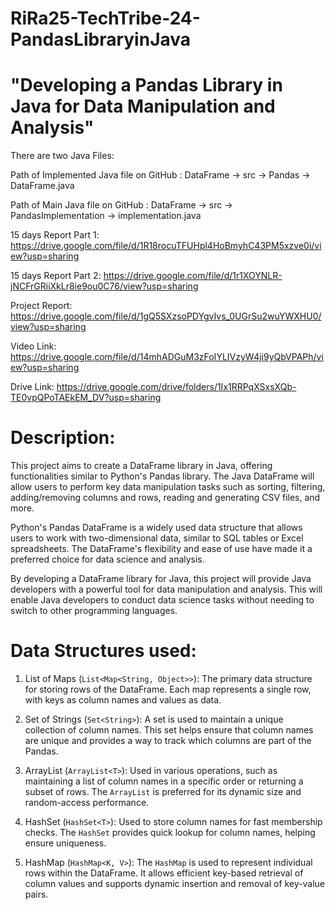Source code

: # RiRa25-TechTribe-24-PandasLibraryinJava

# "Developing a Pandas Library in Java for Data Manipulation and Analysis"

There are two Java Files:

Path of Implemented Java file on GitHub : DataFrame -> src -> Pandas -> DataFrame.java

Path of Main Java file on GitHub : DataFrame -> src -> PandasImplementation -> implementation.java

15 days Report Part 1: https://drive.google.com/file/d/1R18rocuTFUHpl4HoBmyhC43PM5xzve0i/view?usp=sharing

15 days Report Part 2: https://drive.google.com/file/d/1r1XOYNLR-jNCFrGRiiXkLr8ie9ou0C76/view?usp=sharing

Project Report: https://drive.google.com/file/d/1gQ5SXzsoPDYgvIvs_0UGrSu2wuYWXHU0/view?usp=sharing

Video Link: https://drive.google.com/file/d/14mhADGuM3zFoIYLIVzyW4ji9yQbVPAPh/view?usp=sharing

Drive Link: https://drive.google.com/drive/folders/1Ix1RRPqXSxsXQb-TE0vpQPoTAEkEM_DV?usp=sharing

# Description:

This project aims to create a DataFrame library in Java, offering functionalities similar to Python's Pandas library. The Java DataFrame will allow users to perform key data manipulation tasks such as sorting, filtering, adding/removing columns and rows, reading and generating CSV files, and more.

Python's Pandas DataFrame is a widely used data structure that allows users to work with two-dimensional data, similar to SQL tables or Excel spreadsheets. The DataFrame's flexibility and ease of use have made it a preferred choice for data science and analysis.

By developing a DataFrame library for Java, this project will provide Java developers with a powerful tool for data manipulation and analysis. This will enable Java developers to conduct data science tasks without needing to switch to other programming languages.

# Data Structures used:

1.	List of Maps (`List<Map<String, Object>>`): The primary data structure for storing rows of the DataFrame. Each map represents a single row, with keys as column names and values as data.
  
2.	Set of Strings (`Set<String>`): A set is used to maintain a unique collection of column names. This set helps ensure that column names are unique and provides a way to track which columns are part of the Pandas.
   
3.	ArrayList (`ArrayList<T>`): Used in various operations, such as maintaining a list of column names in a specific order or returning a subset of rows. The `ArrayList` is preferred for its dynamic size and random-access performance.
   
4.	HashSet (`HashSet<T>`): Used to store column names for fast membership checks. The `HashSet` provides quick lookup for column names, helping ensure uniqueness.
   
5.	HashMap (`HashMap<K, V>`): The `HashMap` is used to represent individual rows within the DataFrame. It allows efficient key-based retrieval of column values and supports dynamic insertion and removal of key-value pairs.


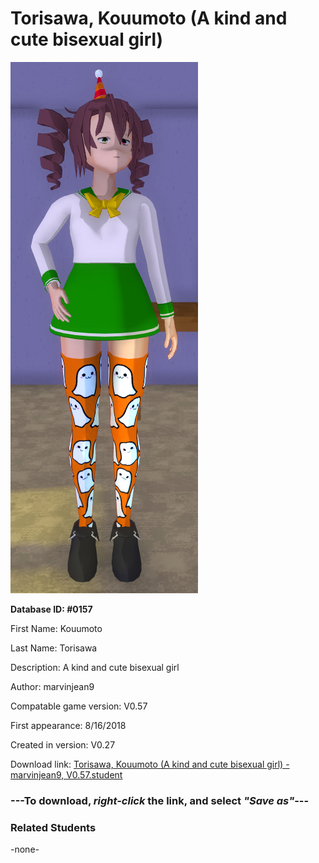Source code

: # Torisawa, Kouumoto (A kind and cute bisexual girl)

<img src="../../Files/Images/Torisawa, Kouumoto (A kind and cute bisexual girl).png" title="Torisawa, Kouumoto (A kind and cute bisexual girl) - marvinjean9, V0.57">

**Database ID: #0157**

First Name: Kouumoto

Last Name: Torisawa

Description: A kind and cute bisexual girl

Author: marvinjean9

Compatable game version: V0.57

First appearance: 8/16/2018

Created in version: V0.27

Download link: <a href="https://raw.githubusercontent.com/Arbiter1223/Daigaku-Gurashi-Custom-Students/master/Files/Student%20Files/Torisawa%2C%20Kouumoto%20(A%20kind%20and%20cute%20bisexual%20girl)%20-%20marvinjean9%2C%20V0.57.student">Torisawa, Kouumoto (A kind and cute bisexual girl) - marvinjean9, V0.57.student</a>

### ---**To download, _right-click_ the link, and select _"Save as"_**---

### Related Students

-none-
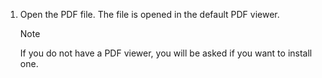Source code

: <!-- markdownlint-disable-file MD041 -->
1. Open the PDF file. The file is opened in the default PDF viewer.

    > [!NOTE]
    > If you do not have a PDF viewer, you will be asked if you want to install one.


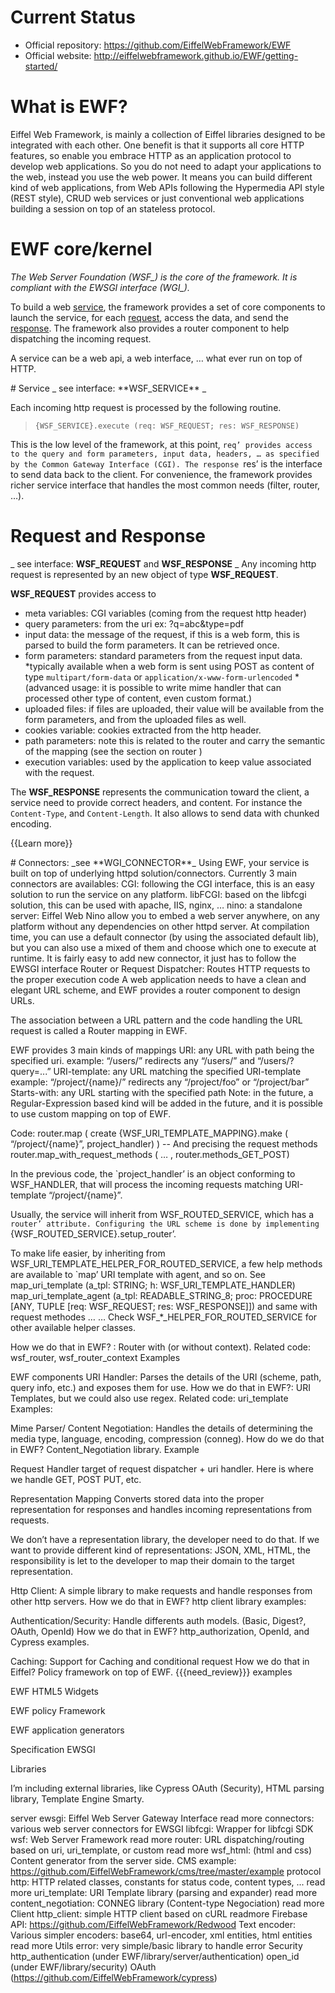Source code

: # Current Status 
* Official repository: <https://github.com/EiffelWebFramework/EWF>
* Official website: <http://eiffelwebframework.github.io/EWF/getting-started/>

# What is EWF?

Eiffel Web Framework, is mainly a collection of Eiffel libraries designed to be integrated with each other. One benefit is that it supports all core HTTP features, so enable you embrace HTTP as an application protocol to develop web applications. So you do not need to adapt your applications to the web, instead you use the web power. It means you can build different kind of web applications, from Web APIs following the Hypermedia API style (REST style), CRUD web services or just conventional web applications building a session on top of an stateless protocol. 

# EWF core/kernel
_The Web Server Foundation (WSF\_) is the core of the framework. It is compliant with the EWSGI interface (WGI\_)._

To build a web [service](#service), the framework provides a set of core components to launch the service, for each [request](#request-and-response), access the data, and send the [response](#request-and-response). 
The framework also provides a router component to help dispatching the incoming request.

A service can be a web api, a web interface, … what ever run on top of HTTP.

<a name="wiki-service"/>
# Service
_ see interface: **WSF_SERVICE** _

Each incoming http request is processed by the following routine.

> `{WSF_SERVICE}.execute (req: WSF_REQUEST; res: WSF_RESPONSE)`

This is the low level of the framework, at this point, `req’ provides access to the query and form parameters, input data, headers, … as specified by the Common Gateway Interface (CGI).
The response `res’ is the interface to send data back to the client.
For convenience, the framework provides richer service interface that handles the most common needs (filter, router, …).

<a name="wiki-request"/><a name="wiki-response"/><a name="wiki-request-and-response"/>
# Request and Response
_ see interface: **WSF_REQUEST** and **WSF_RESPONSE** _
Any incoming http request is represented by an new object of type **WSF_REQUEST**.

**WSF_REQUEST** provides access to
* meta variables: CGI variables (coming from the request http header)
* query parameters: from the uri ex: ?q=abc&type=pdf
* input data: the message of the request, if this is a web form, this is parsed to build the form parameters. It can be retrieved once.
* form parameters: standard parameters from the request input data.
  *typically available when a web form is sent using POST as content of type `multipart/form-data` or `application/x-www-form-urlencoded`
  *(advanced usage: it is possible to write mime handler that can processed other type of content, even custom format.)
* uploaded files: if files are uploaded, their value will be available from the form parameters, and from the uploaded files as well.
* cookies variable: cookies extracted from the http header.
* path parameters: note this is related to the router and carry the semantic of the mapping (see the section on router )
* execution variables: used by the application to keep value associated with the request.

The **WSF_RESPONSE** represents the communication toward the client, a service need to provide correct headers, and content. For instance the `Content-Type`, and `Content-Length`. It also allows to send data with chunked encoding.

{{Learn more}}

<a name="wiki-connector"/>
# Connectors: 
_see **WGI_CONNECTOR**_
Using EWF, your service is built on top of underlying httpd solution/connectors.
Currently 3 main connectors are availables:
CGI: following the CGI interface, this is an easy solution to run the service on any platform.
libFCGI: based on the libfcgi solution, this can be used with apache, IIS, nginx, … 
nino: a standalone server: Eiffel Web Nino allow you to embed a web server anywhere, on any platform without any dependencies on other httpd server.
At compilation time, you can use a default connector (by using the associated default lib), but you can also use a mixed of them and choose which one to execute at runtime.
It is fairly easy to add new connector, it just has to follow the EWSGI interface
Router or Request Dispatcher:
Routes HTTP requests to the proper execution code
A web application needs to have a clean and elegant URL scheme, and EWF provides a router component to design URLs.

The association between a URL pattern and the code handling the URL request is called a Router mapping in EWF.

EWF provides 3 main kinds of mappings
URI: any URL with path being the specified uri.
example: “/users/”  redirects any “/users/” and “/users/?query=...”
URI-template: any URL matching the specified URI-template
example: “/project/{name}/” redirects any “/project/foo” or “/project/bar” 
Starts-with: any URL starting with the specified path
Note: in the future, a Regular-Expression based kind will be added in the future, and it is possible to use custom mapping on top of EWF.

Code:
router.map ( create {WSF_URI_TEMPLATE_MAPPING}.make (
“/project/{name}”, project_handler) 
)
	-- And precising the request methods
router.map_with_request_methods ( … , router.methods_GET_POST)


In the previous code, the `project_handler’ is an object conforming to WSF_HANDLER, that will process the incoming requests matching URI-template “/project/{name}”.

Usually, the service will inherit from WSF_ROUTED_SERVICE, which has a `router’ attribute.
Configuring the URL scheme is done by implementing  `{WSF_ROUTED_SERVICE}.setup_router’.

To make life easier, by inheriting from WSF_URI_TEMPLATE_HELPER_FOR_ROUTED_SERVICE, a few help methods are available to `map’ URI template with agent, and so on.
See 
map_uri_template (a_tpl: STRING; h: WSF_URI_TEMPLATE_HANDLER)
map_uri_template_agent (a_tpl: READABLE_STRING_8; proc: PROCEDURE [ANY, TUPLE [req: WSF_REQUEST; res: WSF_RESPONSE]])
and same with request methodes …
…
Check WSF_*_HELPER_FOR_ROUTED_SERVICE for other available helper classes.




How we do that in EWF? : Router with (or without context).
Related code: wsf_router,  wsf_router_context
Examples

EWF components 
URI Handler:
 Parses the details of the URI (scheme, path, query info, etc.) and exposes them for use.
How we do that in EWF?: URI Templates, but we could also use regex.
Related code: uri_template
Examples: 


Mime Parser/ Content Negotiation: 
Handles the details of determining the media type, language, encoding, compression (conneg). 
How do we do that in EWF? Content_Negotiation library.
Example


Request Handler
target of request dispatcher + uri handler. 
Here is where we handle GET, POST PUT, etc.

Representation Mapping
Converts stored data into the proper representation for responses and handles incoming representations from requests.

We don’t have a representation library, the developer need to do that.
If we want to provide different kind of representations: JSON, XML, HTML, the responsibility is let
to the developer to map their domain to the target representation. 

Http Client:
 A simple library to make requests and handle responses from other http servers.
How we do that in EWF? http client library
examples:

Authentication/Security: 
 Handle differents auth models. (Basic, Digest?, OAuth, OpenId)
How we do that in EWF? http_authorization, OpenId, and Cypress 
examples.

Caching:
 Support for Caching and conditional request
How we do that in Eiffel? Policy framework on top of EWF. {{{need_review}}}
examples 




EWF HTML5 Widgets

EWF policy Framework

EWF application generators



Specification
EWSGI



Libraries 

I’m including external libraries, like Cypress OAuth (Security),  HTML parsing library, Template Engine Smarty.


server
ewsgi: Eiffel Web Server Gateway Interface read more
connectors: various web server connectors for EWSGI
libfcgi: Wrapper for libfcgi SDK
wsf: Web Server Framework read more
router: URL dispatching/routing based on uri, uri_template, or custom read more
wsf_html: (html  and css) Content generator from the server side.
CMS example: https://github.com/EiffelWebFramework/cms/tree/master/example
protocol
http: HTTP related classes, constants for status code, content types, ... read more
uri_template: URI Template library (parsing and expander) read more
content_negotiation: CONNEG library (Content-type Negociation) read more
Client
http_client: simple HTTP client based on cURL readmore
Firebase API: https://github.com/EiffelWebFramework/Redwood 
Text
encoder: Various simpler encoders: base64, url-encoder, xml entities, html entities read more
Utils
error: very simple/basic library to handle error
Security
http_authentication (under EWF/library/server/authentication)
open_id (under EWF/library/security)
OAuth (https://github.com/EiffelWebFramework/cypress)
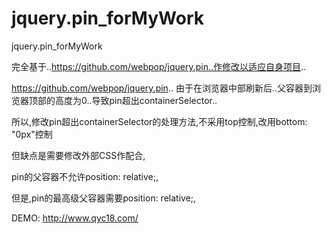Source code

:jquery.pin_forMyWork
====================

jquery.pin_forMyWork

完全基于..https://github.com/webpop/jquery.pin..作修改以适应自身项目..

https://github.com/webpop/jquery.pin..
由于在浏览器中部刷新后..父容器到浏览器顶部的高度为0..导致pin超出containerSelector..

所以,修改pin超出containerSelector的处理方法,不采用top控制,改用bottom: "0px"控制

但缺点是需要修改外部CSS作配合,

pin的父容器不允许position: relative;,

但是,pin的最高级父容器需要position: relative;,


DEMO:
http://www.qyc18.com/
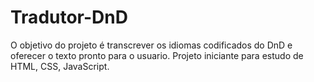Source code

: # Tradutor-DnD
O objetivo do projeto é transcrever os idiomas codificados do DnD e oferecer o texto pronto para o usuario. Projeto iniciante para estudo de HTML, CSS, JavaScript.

• Activity
For the entries above, state how many lines contain the word "execute". Provide the number by itself.

• Response
2